The persist verb remains available, for situations where you have already run a pipeline and want to save its output after the fact.

### Setting the dplyrXdf working directory

By default, dplyrXdf will save the data files it creates into the R working directory. On some systems, this may be located on a drive or filesystem that is relatively small; this is rarely an issue with open source R, but can be problematic when working with large xdf files. You can now change the location of the xdf tbl directory with the setXdfTblDir function:

# set the tbl directory to a network drive (on Windows)
setXdfTblDir("n:/Rtemp")


Similarly, you can view the location of the current xdf tbl directory with getXdfTblDir.

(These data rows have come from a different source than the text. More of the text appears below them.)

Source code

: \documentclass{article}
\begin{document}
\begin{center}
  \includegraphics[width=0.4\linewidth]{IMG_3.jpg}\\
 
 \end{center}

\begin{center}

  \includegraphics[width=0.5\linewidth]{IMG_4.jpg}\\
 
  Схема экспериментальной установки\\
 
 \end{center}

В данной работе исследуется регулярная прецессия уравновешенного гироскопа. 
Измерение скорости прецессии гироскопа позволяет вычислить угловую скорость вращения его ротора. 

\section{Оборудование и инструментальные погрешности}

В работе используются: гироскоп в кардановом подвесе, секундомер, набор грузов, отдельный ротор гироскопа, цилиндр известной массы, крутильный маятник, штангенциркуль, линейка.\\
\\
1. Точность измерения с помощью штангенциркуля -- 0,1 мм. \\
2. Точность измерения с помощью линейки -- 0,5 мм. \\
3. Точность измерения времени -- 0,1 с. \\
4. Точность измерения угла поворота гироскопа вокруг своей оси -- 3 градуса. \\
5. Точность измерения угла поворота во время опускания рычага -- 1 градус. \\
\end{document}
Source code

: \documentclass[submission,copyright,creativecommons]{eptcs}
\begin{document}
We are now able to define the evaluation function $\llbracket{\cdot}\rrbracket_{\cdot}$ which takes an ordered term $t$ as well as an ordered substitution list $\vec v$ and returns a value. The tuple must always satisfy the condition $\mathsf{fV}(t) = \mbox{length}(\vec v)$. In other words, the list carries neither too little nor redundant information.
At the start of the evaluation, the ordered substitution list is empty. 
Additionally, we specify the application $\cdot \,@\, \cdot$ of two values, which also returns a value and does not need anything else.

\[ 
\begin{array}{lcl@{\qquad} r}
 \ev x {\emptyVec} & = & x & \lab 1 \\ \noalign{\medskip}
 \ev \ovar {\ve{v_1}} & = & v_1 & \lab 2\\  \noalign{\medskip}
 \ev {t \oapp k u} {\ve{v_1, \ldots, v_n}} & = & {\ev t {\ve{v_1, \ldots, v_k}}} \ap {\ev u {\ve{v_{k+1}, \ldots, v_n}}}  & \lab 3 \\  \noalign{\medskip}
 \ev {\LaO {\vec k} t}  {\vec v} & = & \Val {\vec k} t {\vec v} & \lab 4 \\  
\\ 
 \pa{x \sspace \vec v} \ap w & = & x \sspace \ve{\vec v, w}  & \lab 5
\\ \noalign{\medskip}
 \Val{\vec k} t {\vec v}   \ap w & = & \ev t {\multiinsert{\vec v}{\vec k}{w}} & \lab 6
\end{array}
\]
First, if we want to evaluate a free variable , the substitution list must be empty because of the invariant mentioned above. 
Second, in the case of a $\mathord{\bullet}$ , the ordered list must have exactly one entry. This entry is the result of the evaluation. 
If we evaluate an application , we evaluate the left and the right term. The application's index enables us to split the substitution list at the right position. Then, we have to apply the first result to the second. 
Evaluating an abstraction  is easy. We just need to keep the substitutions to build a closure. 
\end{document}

For best performance, you should avoid setting the xdf tbl directory to a remote location/network drive unless you have a fast network connection.

### Extraction operators

Sometimes it’s useful to be able to extract variables from an Xdf file. With a data frame, you can do this with the $ and [[ operators: for example iris$Species and iris[["Species"]] both return the Species column (as a vector) from the iris dataset. This update to dplyrXdf implements the same functionality for Xdf files:

sampDir <- system.file("sampleData", package="RevoScaleR")
airline <- RxXdfData(file.path(sampDir, "AirlineDemoSmall.xdf"))
ArrDelay <- airline\$ArrDelay

## [1]   6  -8  -2   1  -2 -14


By default, the entire column is returned, so you should be careful using these operators when you have very large Xdf files.

### The subset verb

In dplyr, subsetting data is handled by two verbs: filter for subsetting by rows, and select for subsetting by columns. This is fine for data frames, where everything runs in memory; and for SQL databases, where the hard work is done by the database. For Xdf files, however, this is suboptimal, as each verb translates into a separate I/O step where the data is read from disk, subsetted, then written out again. This can waste a lot of time with large datasets.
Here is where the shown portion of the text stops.